指示された時間に待っていたのだけど、その時間が20分ほどはやかったらしい。

バスの運転手のおじちゃんに「あらっ、はやいねぇ」といわれた。

「本来の時間」とはちがったけれど、はやい分には問題なさそうだった。

ぼくは何事も先走りがちだ。

「新しい場所」にきても、”はじめの一歩”から先走ってしまった。

 

駅の近くには、川があった。

海までまっすぐに伸びた、穏やかな川。

海までもうすこしで辿り着く、穏やかな川。

水の流れる音を聴きながら送迎バスの座席にすわり、運転手のおじちゃんと話をした。

 

おじちゃんが連れていってくれる「新しい場所」は、川の水が海に向かう方向とは反対方向だった。

坂を登り、山の方へ向かって、バスはぼくを連れて行った。

 

海をみていると、「はやく帰りたい」という気持ちになる。

「そこ」がどこなのかハッキリとはわからないけど、「はやく帰りたい」という気持ちになる。

きっとそこは海みたいな場所なのだろう。

 

「はやく帰りたい」と思ったけれど、バスが海からぼくを引き離した。

それはたぶん、「本当に帰るべき場所」に帰るために「いったん登らなきゃいけない場所」があるからだ。

 

バスで坂道を登ると、新しい職場がそこにあった。

黒いバックパックと黒いスーツケースを抱えて、新しい職場の入り口を跨いだ。

何かが始まる予感がした。

 

事務所で手続きを済ませて、寮に案内してもらうことになった。

新しい住処となる寮まで、新しい上司が車で送ってくれることになった。

新しい始まりは、新しいことばかりだ。

始まりはいつも、新しさが波のように押し寄せてきて心地いい。

 

寮についた。

白いアパートだった。

「コーポ一森」と書いてあった。

”コーポーモリ”かと思ったけど、「コーポイチモリ」らしい。

”ひとつの森”だ。

 

”ひとつの森”の古びた白いアパートの一階には、ダイビングショップがあった。

「Dive Healing」という名前だった。

 

ぼくは「そこ」に近づいていると思った。

「海のような場所」に近づいていると思った。

 

そして、その「海のような場所」は「森のような場所」でもあるんだと思った。

”ひとつの森”のような場所。
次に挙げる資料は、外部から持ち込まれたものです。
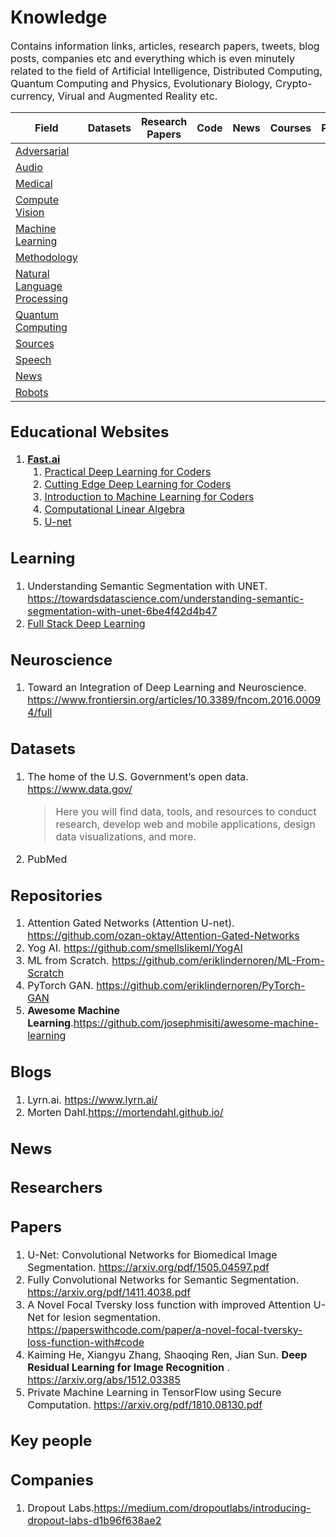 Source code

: # Knowledge
<font size = 3>
Contains information links, articles, research papers, tweets, blog posts, companies etc and everything which is even minutely related to the field of Artificial Intelligence, Distributed Computing, Quantum Computing and Physics, Evolutionary Biology, Crypto-currency, Virual and Augmented Reality etc.

|Field| Datasets| Research Papers| Code| News| Courses| People|
|-----|---------|----------------|-----|-----|--------|-------|
|[Adversarial](/Adversarial/README.md)|
|[Audio](/Audio/README.md)|
|[Medical](/Medical/README.md)|
|[Compute Vision](/Computer-Vision.md)|
|[Machine Learning](/Machine-Learning.md)|
|[Methodology](/Methodology.md)|
|[Natural Language Processing](/Natural-Language-Processing.md)|
|[Quantum Computing](/Quantum-Computing.md)|
|[Sources](/Sources/README.md)|
|[Speech](/Speech.md)|
|[News](/News.md)|
|[Robots](/Robots.md)|


## Educational Websites
1. [**Fast.ai**](https://www.fast.ai/)
    1. [Practical Deep Learning for Coders](http://course.fast.ai/)
    2. [Cutting Edge Deep Learning for Coders](http://course18.fast.ai/part2.html)
    3. [Introduction to Machine Learning for Coders](http://course18.fast.ai/ml)
    4. [Computational Linear Algebra](https://github.com/fastai/numerical-linear-algebra/blob/master/README.md)
    5. [U-net](http://course18.fast.ai/lessons/lesson14.html)
 
 ## Learning
 1. Understanding Semantic Segmentation with UNET. https://towardsdatascience.com/understanding-semantic-segmentation-with-unet-6be4f42d4b47
2.  [Full Stack Deep Learning](https://fullstackdeeplearning.com/march2019)
    
    
## Neuroscience
1. Toward an Integration of Deep Learning and Neuroscience. https://www.frontiersin.org/articles/10.3389/fncom.2016.00094/full


## Datasets
1. The home of the U.S. Government’s open data. https://www.data.gov/
	>Here you will find data, tools, and resources to conduct research, develop web and mobile applications, design data visualizations, and more.
2. PubMed 


## Repositories
1. Attention Gated Networks (Attention U-net). https://github.com/ozan-oktay/Attention-Gated-Networks
2. Yog AI. https://github.com/smellslikeml/YogAI
1. ML from Scratch. https://github.com/eriklindernoren/ML-From-Scratch
2. PyTorch GAN. https://github.com/eriklindernoren/PyTorch-GAN
3. **Awesome Machine Learning**.https://github.com/josephmisiti/awesome-machine-learning <br/>


## Blogs
1. Lyrn.ai. https://www.lyrn.ai/
2. Morten Dahl.https://mortendahl.github.io/
## News

## Researchers

## Papers
1. U-Net: Convolutional Networks for Biomedical Image Segmentation. https://arxiv.org/pdf/1505.04597.pdf
2. Fully Convolutional Networks for Semantic Segmentation. https://arxiv.org/pdf/1411.4038.pdf
3. A Novel Focal Tversky loss function with improved Attention U-Net for lesion segmentation. https://paperswithcode.com/paper/a-novel-focal-tversky-loss-function-with#code
4. Kaiming He, Xiangyu Zhang, Shaoqing Ren, Jian Sun. **Deep Residual Learning for Image Recognition** . https://arxiv.org/abs/1512.03385
1. Private Machine Learning in TensorFlow using Secure Computation. https://arxiv.org/pdf/1810.08130.pdf


## Key people

## Companies
1. Dropout Labs.https://medium.com/dropoutlabs/introducing-dropout-labs-d1b96f638ae2

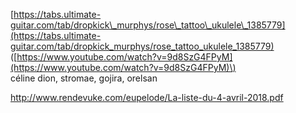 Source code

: [https://tabs.ultimate-guitar.com/tab/dropkick\_murphys/rose\_tattoo\_ukulele\_1385779](https://tabs.ultimate-guitar.com/tab/dropkick_murphys/rose_tattoo_ukulele_1385779) \([https://www.youtube.com/watch?v=9d8SzG4FPyM](https://www.youtube.com/watch?v=9d8SzG4FPyM)\)  
céline dion, stromae, gojira, orelsan



http://www.rendevuke.com/eupelode/La-liste-du-4-avril-2018.pdf

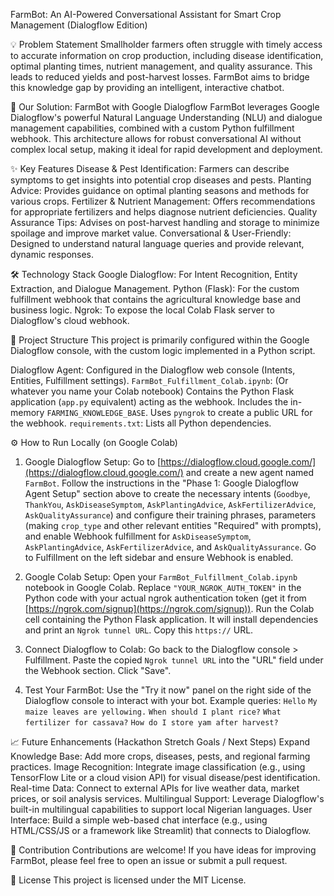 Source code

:  FarmBot: An AI-Powered Conversational Assistant for Smart Crop Management (Dialogflow Edition)

 💡 Problem Statement
Smallholder farmers often struggle with timely access to accurate information on crop production, including disease identification, optimal planting times, nutrient management, and quality assurance. This leads to reduced yields and post-harvest losses. FarmBot aims to bridge this knowledge gap by providing an intelligent, interactive chatbot.

 🚀 Our Solution: FarmBot with Google Dialogflow
FarmBot leverages Google Dialogflow's powerful Natural Language Understanding (NLU) and dialogue management capabilities, combined with a custom Python fulfillment webhook. This architecture allows for robust conversational AI without complex local setup, making it ideal for rapid development and deployment.

 ✨ Key Features
 Disease & Pest Identification: Farmers can describe symptoms to get insights into potential crop diseases and pests.
 Planting Advice: Provides guidance on optimal planting seasons and methods for various crops.
 Fertilizer & Nutrient Management: Offers recommendations for appropriate fertilizers and helps diagnose nutrient deficiencies.
 Quality Assurance Tips: Advises on post-harvest handling and storage to minimize spoilage and improve market value.
 Conversational & User-Friendly: Designed to understand natural language queries and provide relevant, dynamic responses.

 🛠️ Technology Stack
 Google Dialogflow: For Intent Recognition, Entity Extraction, and Dialogue Management.
 Python (Flask): For the custom fulfillment webhook that contains the agricultural knowledge base and business logic.
 Ngrok: To expose the local Colab Flask server to Dialogflow's cloud webhook.

 📂 Project Structure
This project is primarily configured within the Google Dialogflow console, with the custom logic implemented in a Python script.

 Dialogflow Agent: Configured in the Dialogflow web console (Intents, Entities, Fulfillment settings).
 `FarmBot_Fulfillment_Colab.ipynb`: (Or whatever you name your Colab notebook)
     Contains the Python Flask application (`app.py` equivalent) acting as the webhook.
     Includes the in-memory `FARMING_KNOWLEDGE_BASE`.
     Uses `pyngrok` to create a public URL for the webhook.
 `requirements.txt`: Lists all Python dependencies.

 ⚙️ How to Run Locally (on Google Colab)

1.  Google Dialogflow Setup:
     Go to [https://dialogflow.cloud.google.com/](https://dialogflow.cloud.google.com/) and create a new agent named `FarmBot`.
     Follow the instructions in the "Phase 1: Google Dialogflow Agent Setup" section above to create the necessary intents (`Goodbye`, `ThankYou`, `AskDiseaseSymptom`, `AskPlantingAdvice`, `AskFertilizerAdvice`, `AskQualityAssurance`) and configure their training phrases, parameters (making `crop_type` and other relevant entities "Required" with prompts), and enable Webhook fulfillment for `AskDiseaseSymptom`, `AskPlantingAdvice`, `AskFertilizerAdvice`, and `AskQualityAssurance`.
     Go to Fulfillment on the left sidebar and ensure Webhook is enabled.

2.  Google Colab Setup:
     Open your `FarmBot_Fulfillment_Colab.ipynb` notebook in Google Colab.
     Replace `"YOUR_NGROK_AUTH_TOKEN"` in the Python code with your actual ngrok authentication token (get it from [https://ngrok.com/signup](https://ngrok.com/signup)).
     Run the Colab cell containing the Python Flask application. It will install dependencies and print an `Ngrok tunnel URL`.
     Copy this `https://` URL.

3.  Connect Dialogflow to Colab:
     Go back to the Dialogflow console > Fulfillment.
     Paste the copied `Ngrok tunnel URL` into the "URL" field under the Webhook section.
     Click "Save".

4.  Test Your FarmBot:
     Use the "Try it now" panel on the right side of the Dialogflow console to interact with your bot.
     Example queries:
         `Hello`
         `My maize leaves are yellowing.`
         `When should I plant rice?`
         `What fertilizer for cassava?`
         `How do I store yam after harvest?`

 📈 Future Enhancements (Hackathon Stretch Goals / Next Steps)
 Expand Knowledge Base: Add more crops, diseases, pests, and regional farming practices.
 Image Recognition: Integrate image classification (e.g., using TensorFlow Lite or a cloud vision API) for visual disease/pest identification.
 Real-time Data: Connect to external APIs for live weather data, market prices, or soil analysis services.
 Multilingual Support: Leverage Dialogflow's built-in multilingual capabilities to support local Nigerian languages.
 User Interface: Build a simple web-based chat interface (e.g., using HTML/CSS/JS or a framework like Streamlit) that connects to Dialogflow.

 🤝 Contribution
Contributions are welcome! If you have ideas for improving FarmBot, please feel free to open an issue or submit a pull request.

 📄 License
This project is licensed under the MIT License.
そこにはきっと”潜っていく”必要があるんだと思った。

森だけど、潜っていく必要がある。

潜っていく必要があるし、登っていく必要がある。

そう思った。

 

古びた白い建物に近づき、薄暗い階段をのぼった。

埃をかぶった階段は、昼の太陽の光のもとで神妙な空気をまとっていた。

二階の玄関の扉に向かっていく時間は、深海に向かって登っていくようだった。